Tout s’est gâté le 27 avril 1969, lorsque le général de Gaulle organisa un référendum sur une fumeuse réforme de l’Etat qui n’avait pour but que de savoir si, un an après Mai-68, les Français voulaient encore de lui à leur tête. De Gaulle a donc transformé le référendum en plébiscite et les Français l’ont reçu 5/5. Ils ont voté non pas sur cette réforme – dont tout le monde se fichait, si j’ose dire, royalement – mais sur le maintien ou non du Général à l’Elysée. Le «non» ayant triomphé, de Gaulle a démissionné aussitôt. Depuis lors, plusieurs référenda (mais pas tous) ont été utilisés par les électeurs pour signifier leur mauvaise humeur, le plus emblématique étant celui du 29 mai 2005, les Français ayant moins répondu «non» à la Constitution européenne que «merde» au président Chirac. Toutefois, un référendum infirme cette tendance, celui du 6 novembre 1988 lorsque 80% des votants ont approuvé le processus d’autodétermination de la Nouvelle-Calédonie, dépassant très largement l’électorat du président Mitterrand.

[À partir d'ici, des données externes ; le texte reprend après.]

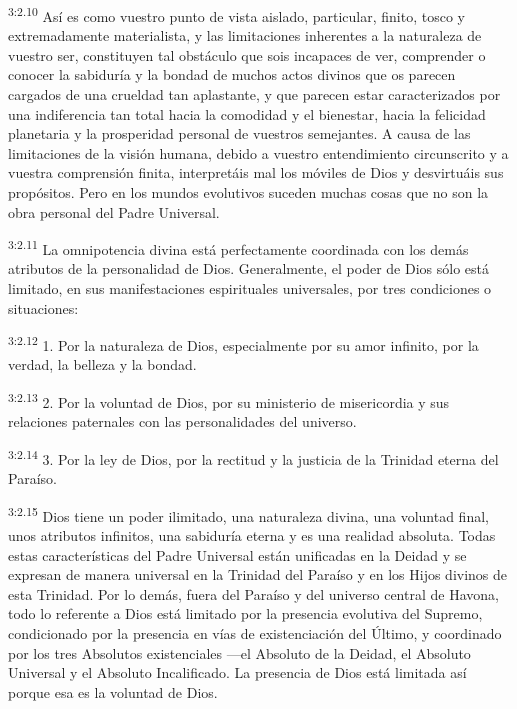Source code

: \par
\textsuperscript{3:2.10} Así es como vuestro punto de vista aislado, particular, finito, tosco y extremadamente materialista, y las limitaciones inherentes a la naturaleza de vuestro ser, constituyen tal obstáculo que sois incapaces de ver, comprender o conocer la sabiduría y la bondad de muchos actos divinos que os parecen cargados de una crueldad tan aplastante, y que parecen estar caracterizados por una indiferencia tan total hacia la comodidad y el bienestar, hacia la felicidad planetaria y la prosperidad personal de vuestros semejantes. A causa de las limitaciones de la visión humana, debido a vuestro entendimiento circunscrito y a vuestra comprensión finita, interpretáis mal los móviles de Dios y desvirtuáis sus propósitos. Pero en los mundos evolutivos suceden muchas cosas que no son la obra personal del Padre Universal.

\par
\textsuperscript{3:2.11} La omnipotencia divina está perfectamente coordinada con los demás atributos de la personalidad de Dios. Generalmente, el poder de Dios sólo está limitado, en sus manifestaciones espirituales universales, por tres condiciones o situaciones:

\par
\textsuperscript{3:2.12} 1. Por la naturaleza de Dios, especialmente por su amor infinito, por la verdad, la belleza y la bondad.

\par
\textsuperscript{3:2.13} 2. Por la voluntad de Dios, por su ministerio de misericordia y sus relaciones paternales con las personalidades del universo.

\par
\textsuperscript{3:2.14} 3. Por la ley de Dios, por la rectitud y la justicia de la Trinidad eterna del Paraíso.

\par
\textsuperscript{3:2.15} Dios tiene un poder ilimitado, una naturaleza divina, una voluntad final, unos atributos infinitos, una sabiduría eterna y es una realidad absoluta. Todas estas características del Padre Universal están unificadas en la Deidad y se expresan de manera universal en la Trinidad del Paraíso y en los Hijos divinos de esta Trinidad. Por lo demás, fuera del Paraíso y del universo central de Havona, todo lo referente a Dios está limitado por la presencia evolutiva del Supremo, condicionado por la presencia en vías de existenciación del Último, y coordinado por los tres Absolutos existenciales ---el Absoluto de la Deidad, el Absoluto Universal y el Absoluto Incalificado. La presencia de Dios está limitada así porque esa es la voluntad de Dios.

Dès lors, lorsque les dirigeants politiques posent les bonnes questions sans les transformer en plébiscite pour ou contre leur personne, les électeurs répondent correctement, contrairement à ce que soutiennent les «zélites».

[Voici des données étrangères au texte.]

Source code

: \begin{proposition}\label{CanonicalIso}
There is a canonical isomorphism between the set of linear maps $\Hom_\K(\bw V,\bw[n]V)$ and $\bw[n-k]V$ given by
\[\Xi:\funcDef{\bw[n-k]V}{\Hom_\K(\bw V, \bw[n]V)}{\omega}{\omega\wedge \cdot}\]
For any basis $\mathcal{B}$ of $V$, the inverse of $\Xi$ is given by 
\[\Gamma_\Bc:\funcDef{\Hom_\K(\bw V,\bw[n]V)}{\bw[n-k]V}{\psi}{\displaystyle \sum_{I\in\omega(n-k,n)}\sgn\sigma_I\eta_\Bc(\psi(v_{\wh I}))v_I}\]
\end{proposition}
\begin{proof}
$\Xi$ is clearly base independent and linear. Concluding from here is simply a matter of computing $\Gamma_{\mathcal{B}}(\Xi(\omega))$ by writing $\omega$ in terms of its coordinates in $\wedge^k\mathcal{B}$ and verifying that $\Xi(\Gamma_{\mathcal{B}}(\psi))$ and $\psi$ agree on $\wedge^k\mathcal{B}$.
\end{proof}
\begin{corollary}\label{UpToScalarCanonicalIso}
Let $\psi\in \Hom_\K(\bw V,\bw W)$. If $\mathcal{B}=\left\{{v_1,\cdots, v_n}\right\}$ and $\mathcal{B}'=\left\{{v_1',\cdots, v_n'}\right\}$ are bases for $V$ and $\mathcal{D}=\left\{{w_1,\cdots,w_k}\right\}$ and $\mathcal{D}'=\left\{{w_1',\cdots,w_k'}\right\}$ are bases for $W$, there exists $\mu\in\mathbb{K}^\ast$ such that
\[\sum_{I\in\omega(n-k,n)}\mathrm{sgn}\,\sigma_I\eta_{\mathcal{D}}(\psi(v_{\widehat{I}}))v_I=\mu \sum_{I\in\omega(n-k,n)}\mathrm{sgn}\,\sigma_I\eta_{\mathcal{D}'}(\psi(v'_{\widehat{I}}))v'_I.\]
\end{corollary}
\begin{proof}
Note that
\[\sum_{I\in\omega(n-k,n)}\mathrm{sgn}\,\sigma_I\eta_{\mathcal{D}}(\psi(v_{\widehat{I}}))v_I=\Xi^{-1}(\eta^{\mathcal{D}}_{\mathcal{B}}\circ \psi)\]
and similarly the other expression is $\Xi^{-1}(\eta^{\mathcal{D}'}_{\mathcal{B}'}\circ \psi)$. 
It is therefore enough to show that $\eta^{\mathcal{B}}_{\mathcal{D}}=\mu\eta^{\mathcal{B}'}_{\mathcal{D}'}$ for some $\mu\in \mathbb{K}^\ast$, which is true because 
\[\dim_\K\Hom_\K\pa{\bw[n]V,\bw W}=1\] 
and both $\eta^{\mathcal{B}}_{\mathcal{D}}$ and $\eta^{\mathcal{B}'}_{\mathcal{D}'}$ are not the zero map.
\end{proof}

Au lieu de noyer le poisson, de multiplier les passes au gardien de but pour gagner du temps, le président Macron aurait dû lancer au moins quelques pistes en faveur d’une démocratie directe à la française. Mais la peur du peuple l’a emporté. Pas question de lui donner d’autres canaux d’expression que ceux offert par les élections. Or, tant qu’il ne pourra s’exprimer que tous les cinq ans (l’élection présidentielle étant la seule vraiment décisive), ce peuple continuera à voter avec ses pieds, ses poings ou ses cocktails Molotov. Jusqu’à ce qu’une émeute tourne au drame national et provoque une situation totalement incontrôlable.
Jean-Noël Cuénod
[1]Si l’on entend par «élite», comme le définit le Centre national des ressources textuelles et lexicales, «ce qu’il y a de meilleur dans un ensemble composé d’êtres ou de choses», on peut dire que nous sommes loin de compte !
[2]Le Parquet de Paris vient d’ordonner aux opérateurs de télécommunication de bloquer ce site.